Did Succession help you get more offers? What nationality did you play there?
“We never really said what it was. Shiv at one stage says that she found things about Marcia being this rich Arab, married to an Arab. We think she’s Lebanese, but we never really went there. I liked it that way. Who cares whether I’m Lebanese, Palestinian, Saudi or whatever?”

Marcia had an agenda, and she was going to get the money out of them no matter what.
“Yes exactly. And yes, Succession helped me get more offers, but every project that I did helped. The series Ramy, helped in many ways. Succession maybe helped more with the studios, more with the people who would never see my work otherwise, just suddenly saw me. They connected the pieces with something in the past that I’d done, so they went ‘Oh, she’s maybe the one’.”
In Ramy (played by Ramy Youssef, who was nominated for two Emmys) you played his mother.
“Ramy was Hulu. It was American, but Ramy is American from an Egyptian background. He’s what we call an Arab American, Muslim American.”
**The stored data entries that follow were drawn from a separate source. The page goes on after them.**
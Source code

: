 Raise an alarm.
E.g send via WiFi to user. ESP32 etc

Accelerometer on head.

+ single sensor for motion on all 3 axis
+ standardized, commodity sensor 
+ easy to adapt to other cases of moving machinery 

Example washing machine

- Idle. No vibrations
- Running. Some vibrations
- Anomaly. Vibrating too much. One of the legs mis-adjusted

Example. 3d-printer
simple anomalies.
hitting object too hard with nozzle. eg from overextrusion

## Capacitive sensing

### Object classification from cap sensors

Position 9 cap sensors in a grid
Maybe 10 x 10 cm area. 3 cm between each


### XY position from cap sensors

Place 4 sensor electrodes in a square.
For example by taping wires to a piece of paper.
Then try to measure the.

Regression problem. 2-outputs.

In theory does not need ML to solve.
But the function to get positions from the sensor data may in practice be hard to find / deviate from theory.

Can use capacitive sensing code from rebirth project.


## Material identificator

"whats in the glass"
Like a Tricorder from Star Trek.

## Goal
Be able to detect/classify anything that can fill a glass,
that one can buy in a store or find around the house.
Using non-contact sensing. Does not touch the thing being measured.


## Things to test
How does it feel getting a lifetime achievement award here in Cairo?
“Honestly, it’s great. The first time I was asked for this was at the Carthage Film Festival in Tunisia. I was still young and when I went on stage I thought, why am I getting this award? I just didn’t believe that I deserved it. It’s such a rewarding acknowledgement from people who are involved in cinema recognising your work and saying, ‘We love you, we love what you do’. So, you receive it in such a generous way. So, does it make me reflect about my career? Specifically, it doesn’t make me feel that I got wherever I had to be. I don’t know why, where I will be. I know the path is long, so it encourages me to go further.”
Does it mean more coming from a festival in the Arab world than it would from somewhere else, like in the US or France?
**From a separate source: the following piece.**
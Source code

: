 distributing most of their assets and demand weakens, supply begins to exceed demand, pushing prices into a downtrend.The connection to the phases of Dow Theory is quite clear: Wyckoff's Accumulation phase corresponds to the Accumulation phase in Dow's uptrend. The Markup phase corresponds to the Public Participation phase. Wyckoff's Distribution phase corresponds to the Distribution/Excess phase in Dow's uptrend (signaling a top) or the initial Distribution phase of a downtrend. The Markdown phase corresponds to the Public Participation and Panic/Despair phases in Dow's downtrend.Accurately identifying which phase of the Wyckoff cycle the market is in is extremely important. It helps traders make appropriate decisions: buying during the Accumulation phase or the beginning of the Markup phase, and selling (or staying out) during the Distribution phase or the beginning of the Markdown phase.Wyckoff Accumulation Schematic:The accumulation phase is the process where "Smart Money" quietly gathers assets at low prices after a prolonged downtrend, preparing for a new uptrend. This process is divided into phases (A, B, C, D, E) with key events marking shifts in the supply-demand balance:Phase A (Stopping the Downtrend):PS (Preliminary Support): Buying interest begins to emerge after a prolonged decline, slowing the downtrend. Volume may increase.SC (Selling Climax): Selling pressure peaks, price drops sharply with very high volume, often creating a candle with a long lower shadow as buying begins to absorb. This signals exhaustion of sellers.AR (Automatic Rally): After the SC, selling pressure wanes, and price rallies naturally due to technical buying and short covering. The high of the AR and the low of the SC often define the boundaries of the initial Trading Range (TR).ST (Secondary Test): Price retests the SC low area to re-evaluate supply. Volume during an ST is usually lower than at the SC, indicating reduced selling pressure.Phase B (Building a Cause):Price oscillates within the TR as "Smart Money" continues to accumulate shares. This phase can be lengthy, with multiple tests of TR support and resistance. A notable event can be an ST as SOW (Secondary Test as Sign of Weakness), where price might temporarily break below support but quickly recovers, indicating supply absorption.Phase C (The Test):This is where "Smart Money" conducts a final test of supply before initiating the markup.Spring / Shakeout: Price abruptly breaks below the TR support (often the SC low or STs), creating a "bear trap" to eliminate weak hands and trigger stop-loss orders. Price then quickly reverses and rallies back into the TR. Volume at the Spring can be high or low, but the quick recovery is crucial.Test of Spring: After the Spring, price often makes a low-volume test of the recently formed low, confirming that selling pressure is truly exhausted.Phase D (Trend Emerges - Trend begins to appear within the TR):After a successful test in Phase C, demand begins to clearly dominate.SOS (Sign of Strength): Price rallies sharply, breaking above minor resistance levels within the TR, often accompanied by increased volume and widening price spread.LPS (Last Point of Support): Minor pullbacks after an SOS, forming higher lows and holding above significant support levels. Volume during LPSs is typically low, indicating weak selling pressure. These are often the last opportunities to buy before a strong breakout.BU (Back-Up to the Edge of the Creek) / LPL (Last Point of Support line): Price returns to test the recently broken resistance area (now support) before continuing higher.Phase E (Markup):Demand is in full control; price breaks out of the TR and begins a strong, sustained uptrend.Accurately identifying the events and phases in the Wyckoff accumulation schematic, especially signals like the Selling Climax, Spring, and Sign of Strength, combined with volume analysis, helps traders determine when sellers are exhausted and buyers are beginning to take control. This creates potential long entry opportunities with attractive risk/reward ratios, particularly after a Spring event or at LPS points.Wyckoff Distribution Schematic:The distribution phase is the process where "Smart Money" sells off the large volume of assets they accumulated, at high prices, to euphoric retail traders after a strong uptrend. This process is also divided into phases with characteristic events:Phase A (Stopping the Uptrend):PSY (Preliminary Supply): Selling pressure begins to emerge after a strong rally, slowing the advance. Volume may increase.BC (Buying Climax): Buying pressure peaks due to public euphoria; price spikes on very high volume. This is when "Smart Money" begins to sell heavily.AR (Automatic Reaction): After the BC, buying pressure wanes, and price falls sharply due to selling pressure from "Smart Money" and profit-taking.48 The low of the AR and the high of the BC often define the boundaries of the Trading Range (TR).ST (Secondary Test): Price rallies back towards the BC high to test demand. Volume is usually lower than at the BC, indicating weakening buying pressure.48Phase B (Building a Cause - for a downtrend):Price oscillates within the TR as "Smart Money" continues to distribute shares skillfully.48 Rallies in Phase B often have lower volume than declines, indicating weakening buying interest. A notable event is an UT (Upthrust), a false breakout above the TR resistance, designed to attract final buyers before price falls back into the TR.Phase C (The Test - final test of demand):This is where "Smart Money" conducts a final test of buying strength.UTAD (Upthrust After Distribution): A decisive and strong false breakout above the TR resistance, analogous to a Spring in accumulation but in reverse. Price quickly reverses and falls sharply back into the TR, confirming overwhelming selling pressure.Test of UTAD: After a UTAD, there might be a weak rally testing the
“Honestly, it’s the same, but coming from Cairo is very special, because Cairo is one of the most ancient Arab festivals. They’ve been trying for a few years to give it to me here, but I was never able to come. This year, I thought I had to go, and I wasn’t working so I squeezed it into my schedule, and I’m very happy to have done it, because from Cairo, it means a lot. When I was younger, Egyptian cinema helped me open my eyes to this art, because it was the only thing I could discover, like the Friday evening Egyptian movie. It helped me reaIise that I could do things in movies, whether I knew then that I would be an actress or not. The circle of life is very interesting in that sense, because you don’t calculate. You go serenely with whatever you think your vocation is and you build it one day after the other, and you keep going really, because it’s important to keep going.”